A tombeau ouvert. La crise de la société israélienne PDF

A tombeau ouvert. La crise de la société israélienne PDF deuxième partie est introduite par une pensée de Walter Schubart extraite de  L’Europe et l’âme de l’Orient  :  Ce n’est pas dans l’équilibre du monde bourgeois, mais dans le tonnerre des apocalypses que renaissent les religions. La souffrance n’ayant épargné aucun peuple, les fruits de la paix doivent être pour tous. Il y aura des vainqueurs et des vaincus, et les armes doivent faire leur œuvre tant il est vrai que  plus la logique de la force se manifestera dans toute sa rigueur, plus elle fera impression sur ses adorateurs, et mieux la paix sera garantie . Pas de compromis possible aussi longtemps que le but ne sera pas atteint, soit la défaite totale de l’un des camps.

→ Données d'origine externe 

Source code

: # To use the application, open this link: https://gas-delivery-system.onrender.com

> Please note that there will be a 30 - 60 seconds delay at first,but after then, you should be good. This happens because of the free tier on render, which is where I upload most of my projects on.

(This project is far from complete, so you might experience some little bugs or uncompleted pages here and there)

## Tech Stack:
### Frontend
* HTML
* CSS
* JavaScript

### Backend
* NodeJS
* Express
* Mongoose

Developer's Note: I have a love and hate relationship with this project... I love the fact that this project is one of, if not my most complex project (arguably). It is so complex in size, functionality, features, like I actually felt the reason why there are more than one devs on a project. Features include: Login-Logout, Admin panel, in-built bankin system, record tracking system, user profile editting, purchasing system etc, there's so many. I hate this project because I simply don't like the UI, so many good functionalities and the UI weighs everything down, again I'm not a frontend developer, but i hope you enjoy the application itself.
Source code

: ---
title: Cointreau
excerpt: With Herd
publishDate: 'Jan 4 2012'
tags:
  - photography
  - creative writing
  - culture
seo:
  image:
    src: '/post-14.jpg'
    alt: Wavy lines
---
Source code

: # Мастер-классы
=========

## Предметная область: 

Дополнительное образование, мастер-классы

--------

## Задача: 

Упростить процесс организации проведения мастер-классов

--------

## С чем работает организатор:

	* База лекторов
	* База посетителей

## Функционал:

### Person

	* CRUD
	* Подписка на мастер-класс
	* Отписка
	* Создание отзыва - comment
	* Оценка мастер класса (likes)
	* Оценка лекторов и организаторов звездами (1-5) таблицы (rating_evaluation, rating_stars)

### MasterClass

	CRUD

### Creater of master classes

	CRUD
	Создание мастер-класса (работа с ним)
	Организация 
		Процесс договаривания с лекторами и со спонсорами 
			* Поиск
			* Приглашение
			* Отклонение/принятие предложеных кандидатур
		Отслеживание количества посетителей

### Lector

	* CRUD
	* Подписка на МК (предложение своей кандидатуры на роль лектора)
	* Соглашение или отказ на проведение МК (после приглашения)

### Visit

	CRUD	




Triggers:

Pourquoi, si peu de temps après l’euphorie des accords d’Oslo, la société israélienne a-t-elle tourné le dos à la paix ? Comment, avec la deuxième Intifada, les Palestiniens citoyens israéliens sont-ils devenus des  » ennemis de l’intérieur  » ? Pourquoi l’idée du transfert des Palestiniens, naguère défendue par quelques excités d’extrême droite, est-elle aujourd’hui ouvertement discutée par les grands partis politiques ? Michel Warschawski montre que ce qui apparaît comme un virage brutal a en fait ses origines dans le passé de  » l’Etat juif et démocratique  » : le passage sans transition, en 1948, d’organisations nationales-coloniales à une structure d’Etat, l’absence d’un clair concept de  » droits du citoyen « , le rôle de l’armée, traditionnellement fort mais si alourdi aujourd’hui que  » Les officiers supérieurs font des déclarations politiques, menacent le gouvernement et s’adressent directement au peuple…  » Il décrit la dégénérescence interne d’une société gagnée par le messianisme et le militarisme.  » Seule une petite minorité continue à lutter, à la fois pour les droits du peuple palestinien et pour empêcher la transformation d’Israël en un Etat intégriste débarrassé de toute prétention démocratique… Réussiront-ils ? Réussirons-nous ? Rien n’est moins certain. Pourtant c’est la seule voie possible, car c’est le pari de la vie. « 

La paix ne doit pas être une paix de violence. Aussi les traités doivent-ils être d’une extrême solidité, dictés par la raison et en aucun cas par la passion. Cette guerre a accentué le nivellement universel. Empires, ce qui devrait asseoir une paix plus durable. Les vainqueurs ne doivent pas s’assurer de nouveaux espaces au détriment des vaincus. Autrement dit, les anciennes frontières doivent être effacées par consentement mutuel au profit d’empires afin de taire définitivement les querelles fratricides. La paix doit être assurée de manière inviolable.